▶ Try it:
Repeat exactly, and only, the lines of the entries below from the one with "# ER Diagram" through the one with "ER diagram shows", both ends included.
START Source data
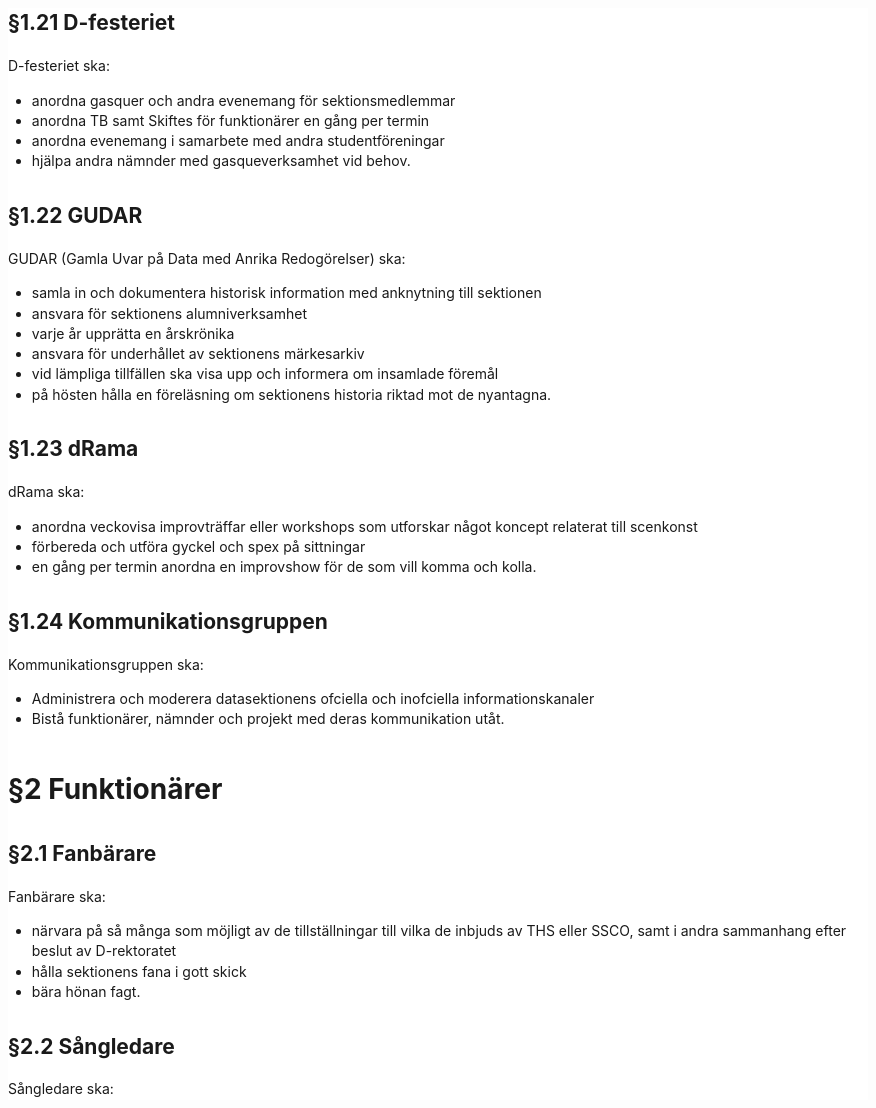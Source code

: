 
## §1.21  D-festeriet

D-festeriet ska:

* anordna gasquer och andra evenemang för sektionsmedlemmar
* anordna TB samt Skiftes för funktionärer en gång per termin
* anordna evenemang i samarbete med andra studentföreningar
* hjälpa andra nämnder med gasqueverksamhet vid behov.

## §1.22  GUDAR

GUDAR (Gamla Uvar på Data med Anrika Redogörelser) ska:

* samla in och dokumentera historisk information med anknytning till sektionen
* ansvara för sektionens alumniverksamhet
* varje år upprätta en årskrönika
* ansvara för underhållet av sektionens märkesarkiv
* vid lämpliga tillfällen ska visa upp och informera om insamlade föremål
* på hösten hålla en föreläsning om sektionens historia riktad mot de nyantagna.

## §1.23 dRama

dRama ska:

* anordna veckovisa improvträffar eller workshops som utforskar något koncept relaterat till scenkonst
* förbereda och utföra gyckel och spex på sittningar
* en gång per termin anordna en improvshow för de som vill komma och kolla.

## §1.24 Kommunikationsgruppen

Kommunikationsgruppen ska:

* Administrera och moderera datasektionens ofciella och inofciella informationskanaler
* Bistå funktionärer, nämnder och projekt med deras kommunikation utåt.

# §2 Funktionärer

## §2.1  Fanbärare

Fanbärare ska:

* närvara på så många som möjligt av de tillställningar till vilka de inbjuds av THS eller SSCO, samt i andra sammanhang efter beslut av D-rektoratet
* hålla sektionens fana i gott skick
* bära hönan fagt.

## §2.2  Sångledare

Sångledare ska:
END Source data
START Source data
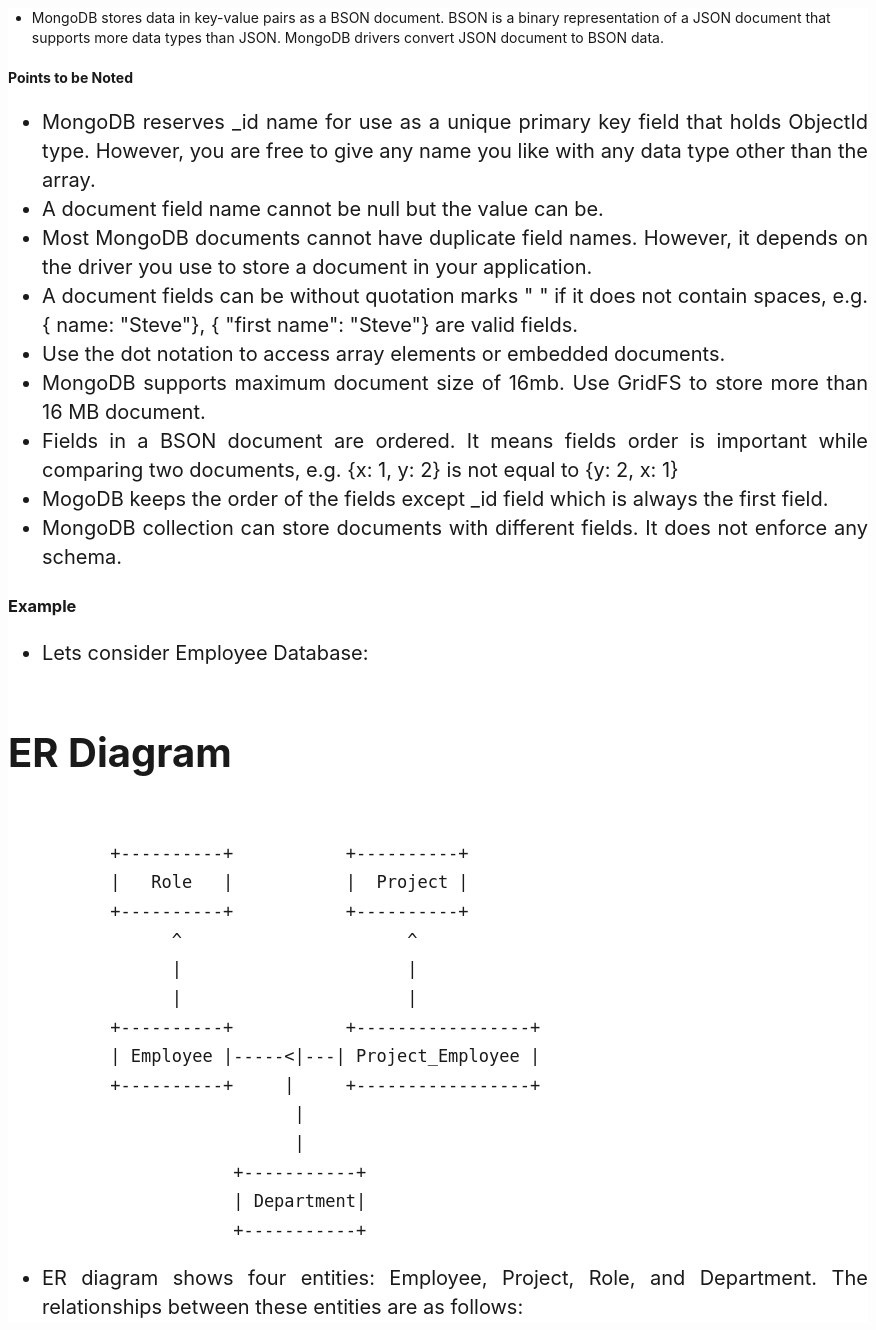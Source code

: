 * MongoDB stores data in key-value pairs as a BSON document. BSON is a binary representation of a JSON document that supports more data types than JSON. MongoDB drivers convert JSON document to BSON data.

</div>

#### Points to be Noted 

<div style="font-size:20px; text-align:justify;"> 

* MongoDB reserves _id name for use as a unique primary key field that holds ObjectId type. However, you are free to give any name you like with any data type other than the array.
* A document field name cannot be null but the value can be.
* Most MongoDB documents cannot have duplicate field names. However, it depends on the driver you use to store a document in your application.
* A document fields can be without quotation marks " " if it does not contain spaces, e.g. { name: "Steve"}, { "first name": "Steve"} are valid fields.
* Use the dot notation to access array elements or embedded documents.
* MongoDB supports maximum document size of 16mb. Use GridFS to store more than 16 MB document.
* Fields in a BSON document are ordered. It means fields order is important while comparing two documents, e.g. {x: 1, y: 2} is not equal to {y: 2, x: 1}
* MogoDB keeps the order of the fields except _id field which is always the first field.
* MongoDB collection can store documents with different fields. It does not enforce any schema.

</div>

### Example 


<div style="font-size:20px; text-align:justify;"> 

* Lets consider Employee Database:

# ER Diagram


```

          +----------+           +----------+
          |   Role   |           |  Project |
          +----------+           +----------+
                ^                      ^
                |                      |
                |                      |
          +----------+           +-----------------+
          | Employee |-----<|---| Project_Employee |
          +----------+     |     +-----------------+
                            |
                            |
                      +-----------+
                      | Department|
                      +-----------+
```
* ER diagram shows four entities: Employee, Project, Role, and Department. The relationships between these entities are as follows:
END Source data
▶ Problem solution:
# ER Diagram


```

          +----------+           +----------+
          |   Role   |           |  Project |
          +----------+           +----------+
                ^                      ^
                |                      |
                |                      |
          +----------+           +-----------------+
          | Employee |-----<|---| Project_Employee |
          +----------+     |     +-----------------+
                            |
                            |
                      +-----------+
                      | Department|
                      +-----------+
```
* ER diagram shows four entities: Employee, Project, Role, and Department. The relationships between these entities are as follows:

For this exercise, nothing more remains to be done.